Other factors that could affect the life of a transplanted organ include how long the organ was outside of a human body from the time the organ was procured from the donor and implanted into the recipient (longer is usually worse), whether the donor was living or deceased (living is better) and the health of the recipient. And some organs are simply more vulnerable than others—lungs are more prone to infection because they’re in constant contact with the outside world, says Bryan A. Whitson, MD, a cardiothoracic surgeon and the Ohio State Wexner Medical Center’s lead lung transplant surgeon.

“At the end of the day, we’re fighting biology,” Diez says. “We do a good job but, a lot of time, biology wins.”

But you don’t have to give up when your organ does. Retransplantation—that is, another transplant following a previous one—is possible and depends on the condition of the patient and how long it’s been since their last transplant. Retransplants are much more common with kidneys (about 25% of transplants nationwide) than organs such as the heart or lungs (about 2 to 5%).

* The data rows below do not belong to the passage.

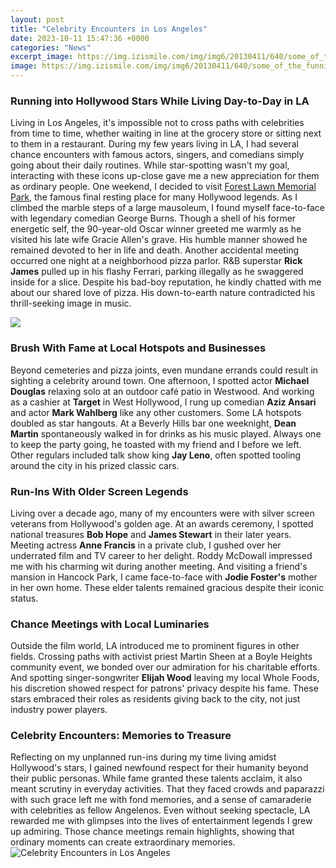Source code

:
 ```yaml
---
layout: post
title: "Celebrity Encounters in Los Angeles"
date: 2023-10-11 15:47:36 +0000
categories: "News"
excerpt_image: https://img.izismile.com/img/img6/20130411/640/some_of_the_funnier_celebrity_encounters_with_the_paparazzi_CAko0_640_01.jpg
image: https://img.izismile.com/img/img6/20130411/640/some_of_the_funnier_celebrity_encounters_with_the_paparazzi_CAko0_640_01.jpg
---
```


### Running into Hollywood Stars While Living Day-to-Day in LA
Living in Los Angeles, it's impossible not to cross paths with celebrities from time to time, whether waiting in line at the grocery store or sitting next to them in a restaurant. During my few years living in LA, I had several chance encounters with famous actors, singers, and comedians simply going about their daily routines. While star-spotting wasn't my goal, interacting with these icons up-close gave me a new appreciation for them as ordinary people. 
One weekend, I decided to visit [Forest Lawn Memorial Park](https://thetopnews.github.io/how-pokemon-continues-to-be-extremely-profitable-for-nintendo/), the famous final resting place for many Hollywood legends. As I climbed the marble steps of a large mausoleum, I found myself face-to-face with legendary comedian George Burns. Though a shell of his former energetic self, the 90-year-old Oscar winner greeted me warmly as he visited his late wife Gracie Allen's grave. His humble manner showed he remained devoted to her in life and death.
Another accidental meeting occurred one night at a neighborhood pizza parlor. R&B superstar **Rick James** pulled up in his flashy Ferrari, parking illegally as he swaggered inside for a slice. Despite his bad-boy reputation, he kindly chatted with me about our shared love of pizza. His down-to-earth nature contradicted his thrill-seeking image in music.

![](https://img.izismile.com/img/img14/20210705/640/people_share_their_unexpected_celebrity_encounters_640_02.jpg)
### Brush With Fame at Local Hotspots and Businesses   
Beyond cemeteries and pizza joints, even mundane errands could result in sighting a celebrity around town. One afternoon, I spotted actor **Michael Douglas** relaxing solo at an outdoor café patio in Westwood. And working as a cashier at **Target** in West Hollywood, I rung up comedian **Aziz Ansari** and actor **Mark Wahlberg** like any other customers. 
Some LA hotspots doubled as star hangouts. At a Beverly Hills bar one weeknight, **Dean Martin** spontaneously walked in for drinks as his music played. Always one to keep the party going, he toasted with my friend and I before we left. Other regulars included talk show king **Jay Leno**, often spotted tooling around the city in his prized classic cars.
### Run-Ins With Older Screen Legends
Living over a decade ago, many of my encounters were with silver screen veterans from Hollywood's golden age. At an awards ceremony, I spotted national treasures **Bob Hope** and **James Stewart** in their later years. Meeting actress **Anne Francis** in a private club, I gushed over her underrated film and TV career to her delight. 
Roddy McDowall impressed me with his charming wit during another meeting. And visiting a friend's mansion in Hancock Park, I came face-to-face with **Jodie Foster's** mother in her own home. These elder talents remained gracious despite their iconic status.
### Chance Meetings with Local Luminaries 
Outside the film world, LA introduced me to prominent figures in other fields. Crossing paths with activist priest Martin Sheen at a Boyle Heights community event, we bonded over our admiration for his charitable efforts. 
And spotting singer-songwriter **Elijah Wood** leaving my local Whole Foods, his discretion showed respect for patrons' privacy despite his fame. These stars embraced their roles as residents giving back to the city, not just industry power players.
### Celebrity Encounters: Memories to Treasure
Reflecting on my unplanned run-ins during my time living amidst Hollywood's stars, I gained newfound respect for their humanity beyond their public personas. While fame granted these talents acclaim, it also meant scrutiny in everyday activities. That they faced crowds and paparazzi with such grace left me with fond memories, and a sense of camaraderie with celebrities as fellow Angelenos. Even without seeking spectacle, LA rewarded me with glimpses into the lives of entertainment legends I grew up admiring. Those chance meetings remain highlights, showing that ordinary moments can create extraordinary memories.
![Celebrity Encounters in Los Angeles](https://img.izismile.com/img/img6/20130411/640/some_of_the_funnier_celebrity_encounters_with_the_paparazzi_CAko0_640_01.jpg)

Ways to extend the life of a transplanted organ

While some factors are outside of a patient’s control, you shouldn’t leave the fate of your transplant to chance. Doctors say patient behavior is critical to the success or failure of a transplant. Here’s what you can do:

  • Keep up with your treatment.

No matter the organ, the key to transplant success is what a patient does in the weeks, months and years that follow. That means taking your medications and keeping every appointment, no matter how good you and your restored body are feeling. The first few years are especially critical.

“The big thing is you have to maintain compliance with all follow-up appointments and labs,” says Anthony Michaels, MD, the Ohio State Wexner Medical Center’s director of liver transplantation. “It can be strenuous in the beginning, but once you get further out it’s easier to do.”

  • Stay on top of diet and exercise.

Patients who were disinterested in food or unable to eat may find renewed enthusiasm after a transplant. It can be hard to maintain a healthy diet.
“After a successful transplant, all of a sudden your sense of taste comes back. Your appetite comes back. Most of the dietary restrictions are lifted,” Diez says. “It’s like a kid on Christmas Day. You can put on a lot of weight—and then that can lead to other complications, like high blood pressure or diabetes.”

Eating healthy foods in moderation and exercising as approved by your doctor will keep you and your new organ functioning better.

  • Monitor your overall health.

You still have the rest of your body to worry about, so continue to see your primary care physician for regular cholesterol, blood pressure and diabetes monitoring as well as other health maintenance. Don’t forget yearly skin exams and cancer screening too. There may be a time when your transplant isn’t your primary health concern.

“The No. 1 cause of mortality after a liver transplant in the long-term isn’t their liver failing again,” Michaels says. “It’s cardiovascular.”

  • Don’t fall into bad habits. 

Especially if those habits, such as smoking, drinking, poor diet or lack or exercise, led to organ failure in the first place, now’s the time to embrace your second chance and start making changes.